What is possible today is one thing. Sure people debate the details, but at this point it's pretty uncontroversial that AI tooling is beneficial in certain use cases.

Whether or not selling access to massive frontier models is a viable business model, or trillion-dollar valuations for AI companies can be justified... These questions are of a completely different scale, with near-term implications for the global economy.

fmbb · 2026-03-24T07:04:30 1774335870

Depends on the cost.

raincole · 2026-03-24T06:13:55 1774332835

Except it's not how this specific instance works. In this case the problem isn't written in a formal language and the AI's solution is not something one can automatically verify.

pjerem · 2026-03-24T06:48:11 1774334891

I mean, even if the technology stopped to improve immediately forever (which is unlikely), LLMs are already better than most humans at most tasks.
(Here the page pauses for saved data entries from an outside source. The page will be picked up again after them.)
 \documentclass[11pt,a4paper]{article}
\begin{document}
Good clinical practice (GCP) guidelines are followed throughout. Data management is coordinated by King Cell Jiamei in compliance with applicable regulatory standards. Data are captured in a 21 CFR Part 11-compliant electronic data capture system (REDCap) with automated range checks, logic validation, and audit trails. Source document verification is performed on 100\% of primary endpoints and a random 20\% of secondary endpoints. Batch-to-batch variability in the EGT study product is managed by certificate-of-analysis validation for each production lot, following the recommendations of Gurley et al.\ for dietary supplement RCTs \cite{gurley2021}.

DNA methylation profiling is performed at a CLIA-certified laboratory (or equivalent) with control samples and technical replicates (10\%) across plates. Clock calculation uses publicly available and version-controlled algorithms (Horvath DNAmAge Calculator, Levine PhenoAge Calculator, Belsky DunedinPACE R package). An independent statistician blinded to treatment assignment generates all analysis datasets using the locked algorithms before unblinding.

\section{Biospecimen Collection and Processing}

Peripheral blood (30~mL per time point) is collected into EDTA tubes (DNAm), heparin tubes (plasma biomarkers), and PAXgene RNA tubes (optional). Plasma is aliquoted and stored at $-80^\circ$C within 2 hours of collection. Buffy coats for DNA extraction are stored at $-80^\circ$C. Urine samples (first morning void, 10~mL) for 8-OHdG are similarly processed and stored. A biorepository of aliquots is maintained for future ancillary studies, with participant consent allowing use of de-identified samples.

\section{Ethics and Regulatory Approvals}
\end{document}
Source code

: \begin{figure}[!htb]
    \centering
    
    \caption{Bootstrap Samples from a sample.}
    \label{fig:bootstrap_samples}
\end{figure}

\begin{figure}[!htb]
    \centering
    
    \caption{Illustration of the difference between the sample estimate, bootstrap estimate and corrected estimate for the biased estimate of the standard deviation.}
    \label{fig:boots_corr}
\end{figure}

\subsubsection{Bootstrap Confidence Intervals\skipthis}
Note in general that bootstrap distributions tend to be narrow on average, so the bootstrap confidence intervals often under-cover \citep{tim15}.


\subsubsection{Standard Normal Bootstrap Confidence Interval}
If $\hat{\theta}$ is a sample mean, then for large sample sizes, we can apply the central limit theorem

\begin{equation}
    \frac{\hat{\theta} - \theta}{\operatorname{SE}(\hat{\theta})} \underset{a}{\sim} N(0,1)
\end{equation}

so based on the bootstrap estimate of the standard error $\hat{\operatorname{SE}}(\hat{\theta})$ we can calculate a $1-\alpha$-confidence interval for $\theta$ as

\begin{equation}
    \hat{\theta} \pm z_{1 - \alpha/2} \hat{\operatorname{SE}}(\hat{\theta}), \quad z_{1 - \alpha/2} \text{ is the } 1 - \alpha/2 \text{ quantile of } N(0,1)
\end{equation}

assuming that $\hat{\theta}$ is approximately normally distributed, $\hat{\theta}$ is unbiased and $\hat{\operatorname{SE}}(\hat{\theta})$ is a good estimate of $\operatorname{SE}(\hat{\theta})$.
Including code quality. Not because they are exceptionally good (you are right that they aren’t superhuman like AlphaGo) but because most humans are rather not that good at it anyway and also somehow « hallucinate » because of tiredness.

Even today’s models are far from being exploited at their full potential because we actually developed pretty much no tools around it except tooling to generate code.
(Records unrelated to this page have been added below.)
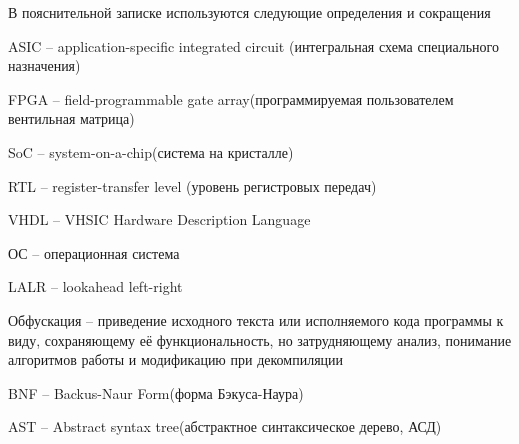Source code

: 
В пояснительной записке используются следующие определения и сокращения

ASIC -- application-specific integrated circuit (интегральная схема специального назначения)

FPGA -- field-programmable gate array(программируемая пользователем вентильная матрица)

SoC -- system-on-a-chip(система на кристалле)

RTL -- register-transfer level (уровень регистровых передач)

VHDL -- VHSIC Hardware Description Language

ОС -- операционная система

LALR -- lookahead left-right

Обфускация -- приведение исходного текста или исполняемого кода программы к виду, сохраняющему её функциональность, но затрудняющему анализ, понимание алгоритмов работы и модификацию при декомпиляции

BNF -- Backus-Naur Form(форма Бэкуса-Наура)

AST -- Abstract syntax tree(абстрактное синтаксическое дерево, АСД)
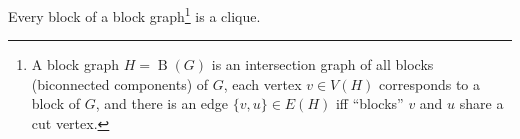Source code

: \documentclass[a4paper,12pt]{article}
\newcommand{\op}[1]{\operatorname*{#1}}
\newcommand{\blockGraph}[1]{\op{B}(#1)}
\begin{document}
\begin{tasks}
    \begin{theorem}[Harary]
        Every block of a block graph\footnote{A block graph $H = \blockGraph{G}$ is an intersection graph of all blocks (biconnected components) of $G$, \ie each vertex $v \in V(H)$ corresponds to a block of $G$, and there is an edge $\{v, u\} \in E(H)$ iff \enquote{blocks} $v$ and $u$ share a cut vertex.} is a clique.
    \end{theorem}

\end{tasks}
\end{document}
I’m also a long time « doubter » but as a curious person I used the tool anyway with all its flaws in the latest 3 years. And I’m forced to admit that hallucinations are pretty rare nowadays. Errors still happen but they are very rare and it’s easier than ever to get it back in track.

I think I’m also a « believer » now and believe me, I really don’t want to because as much as I’m excited by this, I’m also pretty much frightened of all the bad things that this tech could to the world in the wrong hands and I don’t feel like it’s particularly in the right hands.
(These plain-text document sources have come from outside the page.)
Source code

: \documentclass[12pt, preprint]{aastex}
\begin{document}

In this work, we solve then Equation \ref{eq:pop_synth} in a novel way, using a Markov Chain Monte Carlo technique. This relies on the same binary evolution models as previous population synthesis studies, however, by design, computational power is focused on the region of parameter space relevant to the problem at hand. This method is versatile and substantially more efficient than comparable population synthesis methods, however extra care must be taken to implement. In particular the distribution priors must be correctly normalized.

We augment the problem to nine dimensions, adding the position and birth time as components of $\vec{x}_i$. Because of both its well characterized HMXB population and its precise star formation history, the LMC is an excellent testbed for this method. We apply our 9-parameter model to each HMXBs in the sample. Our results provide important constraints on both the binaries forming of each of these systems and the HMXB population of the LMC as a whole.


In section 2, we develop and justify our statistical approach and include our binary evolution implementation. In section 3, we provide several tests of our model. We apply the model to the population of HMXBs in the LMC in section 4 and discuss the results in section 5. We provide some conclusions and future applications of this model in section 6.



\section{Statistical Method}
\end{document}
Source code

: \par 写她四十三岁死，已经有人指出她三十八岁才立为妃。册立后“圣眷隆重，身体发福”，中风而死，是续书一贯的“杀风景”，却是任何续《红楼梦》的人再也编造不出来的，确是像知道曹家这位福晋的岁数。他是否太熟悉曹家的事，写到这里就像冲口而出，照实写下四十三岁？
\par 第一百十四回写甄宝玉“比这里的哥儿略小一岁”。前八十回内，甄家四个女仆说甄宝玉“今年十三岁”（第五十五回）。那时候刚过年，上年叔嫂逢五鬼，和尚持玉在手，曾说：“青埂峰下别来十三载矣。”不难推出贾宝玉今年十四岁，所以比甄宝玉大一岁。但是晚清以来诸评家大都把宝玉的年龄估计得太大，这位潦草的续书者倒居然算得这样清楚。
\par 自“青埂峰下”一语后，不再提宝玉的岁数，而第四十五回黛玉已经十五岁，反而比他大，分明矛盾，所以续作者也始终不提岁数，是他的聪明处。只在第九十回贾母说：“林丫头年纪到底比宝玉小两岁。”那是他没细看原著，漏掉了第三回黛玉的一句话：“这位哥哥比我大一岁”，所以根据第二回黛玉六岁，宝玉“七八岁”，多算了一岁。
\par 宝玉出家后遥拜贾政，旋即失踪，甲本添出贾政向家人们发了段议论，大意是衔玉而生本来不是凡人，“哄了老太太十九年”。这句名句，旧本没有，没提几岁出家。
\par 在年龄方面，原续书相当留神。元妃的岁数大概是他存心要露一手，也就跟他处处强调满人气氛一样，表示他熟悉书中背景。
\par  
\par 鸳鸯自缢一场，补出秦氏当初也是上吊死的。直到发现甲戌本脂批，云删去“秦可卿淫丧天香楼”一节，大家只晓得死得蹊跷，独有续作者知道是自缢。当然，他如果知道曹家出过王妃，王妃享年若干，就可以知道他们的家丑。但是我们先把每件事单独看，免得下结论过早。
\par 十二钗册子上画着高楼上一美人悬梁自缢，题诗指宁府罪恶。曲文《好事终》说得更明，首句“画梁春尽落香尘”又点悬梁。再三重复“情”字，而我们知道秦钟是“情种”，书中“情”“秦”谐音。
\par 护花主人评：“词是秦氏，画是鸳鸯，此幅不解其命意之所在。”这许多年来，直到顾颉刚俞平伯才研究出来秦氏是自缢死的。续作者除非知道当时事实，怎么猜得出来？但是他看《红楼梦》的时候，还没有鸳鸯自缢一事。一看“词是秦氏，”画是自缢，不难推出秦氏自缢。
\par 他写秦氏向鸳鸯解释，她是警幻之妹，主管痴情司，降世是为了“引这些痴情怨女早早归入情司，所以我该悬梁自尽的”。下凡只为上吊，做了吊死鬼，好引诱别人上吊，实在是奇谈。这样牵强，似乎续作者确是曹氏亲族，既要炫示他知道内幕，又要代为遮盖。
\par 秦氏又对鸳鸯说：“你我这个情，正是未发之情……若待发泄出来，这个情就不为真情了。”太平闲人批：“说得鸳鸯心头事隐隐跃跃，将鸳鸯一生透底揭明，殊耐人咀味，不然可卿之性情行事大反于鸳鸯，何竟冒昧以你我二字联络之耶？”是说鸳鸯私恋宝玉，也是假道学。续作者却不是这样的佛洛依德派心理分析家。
charcircuit · 2026-03-24T07:45:05 1774338305

LLMs already do unsupervised learning to get better at creative things. This is possible since LLMs can judge the quality of what is being produced.

otabdeveloper4 · 2026-03-24T05:23:32 1774329812

LLMs can often guess the final answer, but the intermediate proof steps are always total bunk.

When doing math you only ever care about the proof, not the answer itself.

jamesfinlayson · 2026-03-24T05:48:23 1774331303

Yep, I remember a friend saying they did a maths course at university that had the correct answer given for each question - this was so that if you made some silly arithmetic mistake you could go back and fix it and all the marks were for the steps to actually solve the problem.

number6 · 2026-03-24T06:44:04 1774334644

This would have greatly helped me. I always was at a loss which trick I had to apply to solve this exam problem, while knowing the mathematics behind it. Just at some point you had to add a zero that was actually a part of a binomial that then collapsed the whole fromula

dash2 · 2026-03-24T16:58:09 1774371489

Not in this case: the LLM wrote the entire paper, and anyway the proof was the answer.

eru · 2026-03-24T05:32:28 1774330348

Once you have a working proof, no matter how bad, you can work towards making it nicer. It's like refactoring in programming.

If your proof is machine checkable, that's even easier.

prmoustache · 2026-03-24T06:34:23 1774334063

That is also how humans work mostly. Once every full moon we may get an "intuition" but most of the time we lean on collective knowledge, biases and behavior patterns to take decisions, write and talk.

otabdeveloper4 · 2026-03-24T09:44:33 1774345473

I haven't had success in getting AI's to output working proofs.

You'd need a completely different post-training and agent stack for that.

datsci_est_2015 · 2026-03-24T09:09:01 1774343341

What’s funny is that there are total cranks in human form that do the same thing. Lots of unsolicited “proofs” being submitted by “amateur mathematicians” where the content is utter nonsense, but like a monkey with a typewriter, there’s the possibility that they stumble upon an incredible insight.

typs · 2026-03-24T06:30:43 1774333843

I mean, this is why everyone is making bank selling RL environments in different domains to frontier labs.